The BOC rate cut triggered a sharp selloff for the Canadian dollar against its forex counterparts, with CADJPY falling to the 95.00 handle. Price seems to be due for a pullback though, as the recent lows appear to be holding as support for now.
Using the Fib tool on the short-term 1-hour time frame shows that the 50% Fibonacci retracement level lines up with a former support zone and the 97.00 major psychological level. Stochastic is moving up for now, which means that Loonie bears are exhausted and that bulls might be in control of price action. This could lead to a pullback until any of the Fibonacci levels before the selloff resumes.
BOC Rate Cut Price Action
The latest BOC rate cut is likely to result to more weakness for the Canadian dollar, as this would lead to lower demand for the currency.

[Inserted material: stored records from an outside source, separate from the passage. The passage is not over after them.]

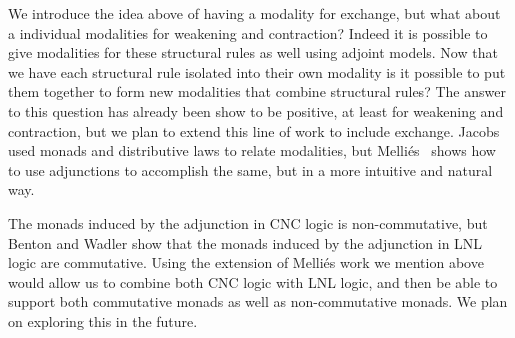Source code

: We introduce the idea above of having a modality for exchange, but
what about a individual modalities for weakening and contraction?
Indeed it is possible to give modalities for these structural rules as
well using adjoint models.  Now that we have each structural rule
isolated into their own modality is it possible to put them together
to form new modalities that combine structural rules?  The answer to
this question has already been show to be positive, at least for
weakening and contraction, but we plan to extend this line of work to
include exchange.  Jacobs~\cite{JACOBS199473} used monads and
distributive laws to relate modalities, but
Melli{\'e}s~\cite{Mellies:2004} shows how to use adjunctions to
accomplish the same, but in a more intuitive and natural way.

The monads induced by the adjunction in CNC logic is non-commutative,
but Benton and Wadler show that the monads induced by the adjunction
in LNL logic \cite{Benton:1996} are commutative.  Using the extension
of Melli{\'e}s work we mention above would allow us to combine both
CNC logic with LNL logic, and then be able to support both commutative
monads as well as non-commutative monads.  We plan on exploring this
in the future.
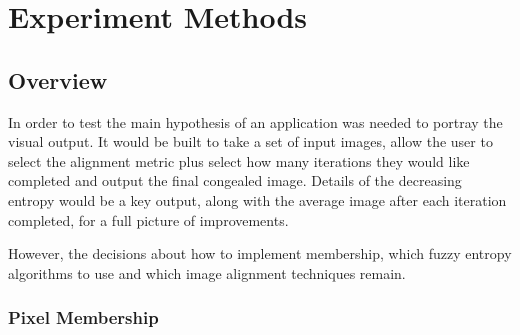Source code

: \chapter{Experiment Methods}





\section{Overview}

In order to test the main hypothesis of  an application was needed to portray the visual output. It would be built to take a set of input images, allow the user to select the alignment metric plus select how many iterations they would like completed and output the final congealed image. Details of the decreasing entropy would be a key output, along with the average image after each iteration completed, for a full picture of improvements.

However, the decisions about how to implement membership, which fuzzy entropy algorithms to use and which image alignment techniques remain.

\subsection{Pixel Membership}
\label{sssec:member}

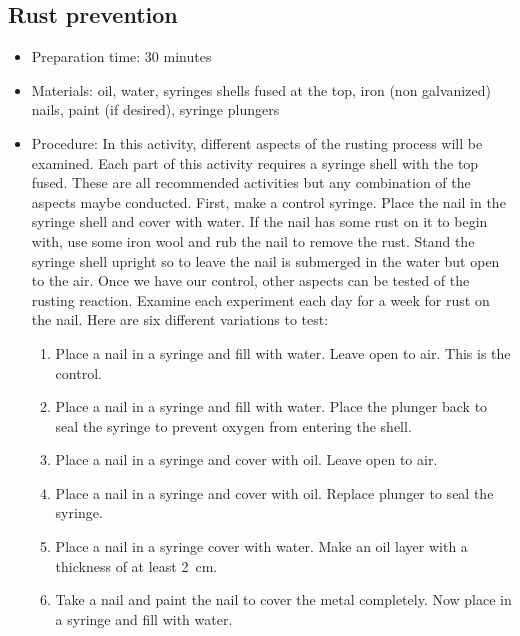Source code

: \subsection{Rust prevention}
\begin{itemize}
\item{Preparation time: 30 minutes}
\item{Materials: oil, water, syringes shells fused at the top, iron (non galvanized) nails, paint (if desired), syringe plungers}
\item{Procedure: In this activity, different aspects of the rusting process will be examined. Each part of this activity requires a syringe shell with the top fused. These are all recommended activities but any combination of the aspects maybe conducted. First, make a control syringe. Place the nail in the syringe shell and cover with water. If the nail has some rust on it to begin with, use some iron wool and rub the nail to remove the rust. Stand the syringe shell upright so to leave the nail is submerged in the water but open to the air. Once we have our control, other aspects can be tested of the rusting reaction. Examine each experiment each day for a week for rust on the nail. Here are six different variations to test:}

\begin{enumerate}
\item{Place a nail in a syringe and fill with water. Leave open to air. This is the control.}
\item{Place a nail in a syringe and fill with water. Place the plunger back to seal the syringe to prevent oxygen from entering the shell.}
\item{Place a nail in a syringe and cover with oil. Leave open to air.}
\item{Place a nail in a syringe and cover with oil. Replace plunger to seal the syringe.}
\item{Place a nail in a syringe cover with water. Make an oil layer with a thickness of at least 2~cm.}
\item{Take a nail and paint the nail to cover the metal completely. Now place in a syringe and fill with water.}
\end{enumerate}


\end{itemize}
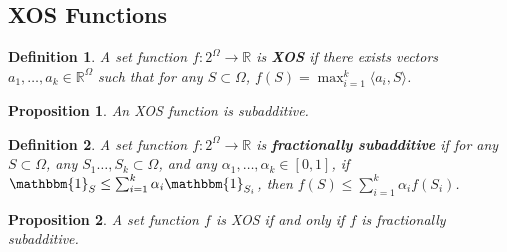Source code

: \documentclass[openany]{book}
\newtheorem{definition}{Definition}[chapter]
\newtheorem{proposition}{Proposition}[chapter]
\theoremstyle{remark}
\begin{document}
\subsection{XOS Functions}
\begin{definition}
    A set function $f:2^{\Omega}\to \mathbb{R}$ is \textbf{XOS} if there exists vectors $a_1,\ldots,a_k\in \mathbb{R}^{\Omega}$ such that for any $S\subset\Omega$, $f(S)=\max_{i=1}^k \langle a_i,S\rangle$.
\end{definition}
\begin{proposition}
    An XOS function is subadditive.
\end{proposition}
\begin{definition}
    A set function $f:2^{\Omega}\to \mathbb{R}$ is \textbf{fractionally subadditive} if for any $S\subset\Omega$, any $S_1\ldots,S_k\subset\Omega$, and any $\alpha_1,\ldots,\alpha_k\in[0,1]$, if $\mathbbm{1}_S\le \sum_{i=1}^{k}\alpha_i\mathbbm{1}_{S_i}$, then $f(S)\le \sum_{i=1}^{k}\alpha_if(S_i)$.
\end{definition}
\begin{proposition}
    A set function $f$ is XOS if and only if $f$ is fractionally subadditive.
\end{proposition}
\end{document}
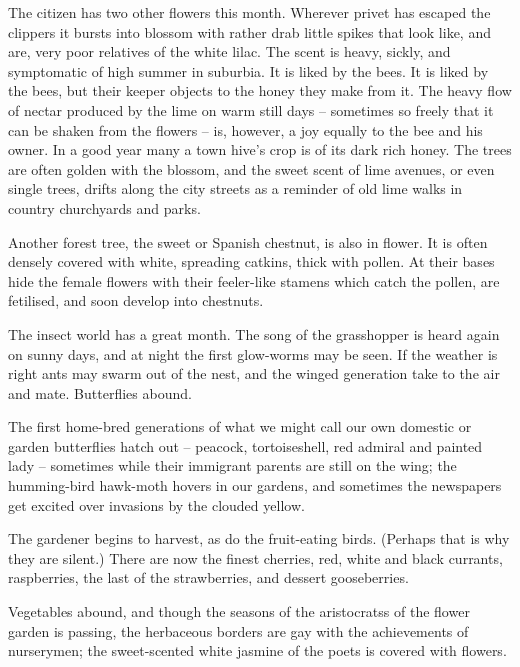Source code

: The citizen has two other flowers this month. Wherever privet has escaped the clippers it bursts into blossom with rather drab little spikes that look like, and are, very poor relatives of the white lilac. The scent is heavy, sickly, and symptomatic of high summer in suburbia. It is liked by the bees. It is liked by the bees, but their keeper objects to the honey they make from it. The heavy flow of nectar produced by the lime on warm still days -- sometimes so freely that it can be shaken from the flowers -- is, however, a joy equally to the bee and his owner. In a good year many a town hive's crop is of its dark rich honey. The trees are often golden with the blossom, and the sweet scent of lime avenues, or even single trees, drifts along the city streets as a reminder of old lime walks in country churchyards and parks.

Another forest tree, the sweet or Spanish chestnut, is also in flower. It is often densely covered with white, spreading catkins, thick with pollen. At their bases hide the female flowers with their feeler-like stamens which catch the pollen, are fetilised, and soon develop into chestnuts.

The insect world has a great month. The song of the grasshopper is heard again on sunny days, and at night the first glow-worms may be seen. If the weather is right ants may swarm out of the nest, and the winged generation take to the air and mate. Butterflies abound.

The first home-bred generations of what we might call our own domestic or garden butterflies hatch out -- peacock, tortoiseshell, red admiral and painted lady -- sometimes while their immigrant parents are still on the wing; the humming-bird hawk-moth hovers in our gardens, and sometimes the newspapers get excited over invasions by the clouded yellow.

The gardener begins to harvest, as do the fruit-eating birds. (Perhaps that is why they are silent.)  There are now the finest cherries, red, white and black currants, raspberries, the last of the strawberries, and dessert gooseberries.

Vegetables abound, and though the seasons of the aristocratss of the flower garden is passing, the herbaceous borders are gay with the achievements of nurserymen; the sweet-scented white jasmine of the poets is covered with flowers.
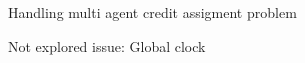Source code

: \documentclass[presentation]{beamer}\mode<presentation>{\usetheme{AMSBolognaFC}}
\begin{document}
\begin{frame}{Handling multi agent credit assigment problem}

\end{frame}

\begin{frame}{Not explored issue: Global clock}

\end{frame}


\section*{}

\frame{\titlepage}

\section*{\refname}

\begin{frame}{\refname}
	\scriptsize
	\nocite{*}
	\printbibliography
\end{frame}

\end{document}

On the flip side, the BOJ decided against making monetary policy changes, which means that the Japanese yen could continue to stay afloat.
In addition, risk sentiment is favoring the lower-yielding currencies against the higher-yielding commodity currencies for now, as market uncertainty is keeping the safe-havens supported. There are no event risks for this setup today, as there are no reports lined up from both Canada and Japan.
The main catalyst for the day might be the ECB rate statement, during which the central bank could announce a large quantitative easing program. If so, CADJPY could resume its drop below the recent lows at the 95.00 handle.
On the other hand, lack of action could lead to massive unwinding, which might carry over to other major currencies. In this case, CADJPY could be in for a larger corrective wave or perhaps an upside break past the Fib levels altogether. The path of least resistance remains to the downside, thanks to the difference in monetary policy stance of the BOC and BOJ.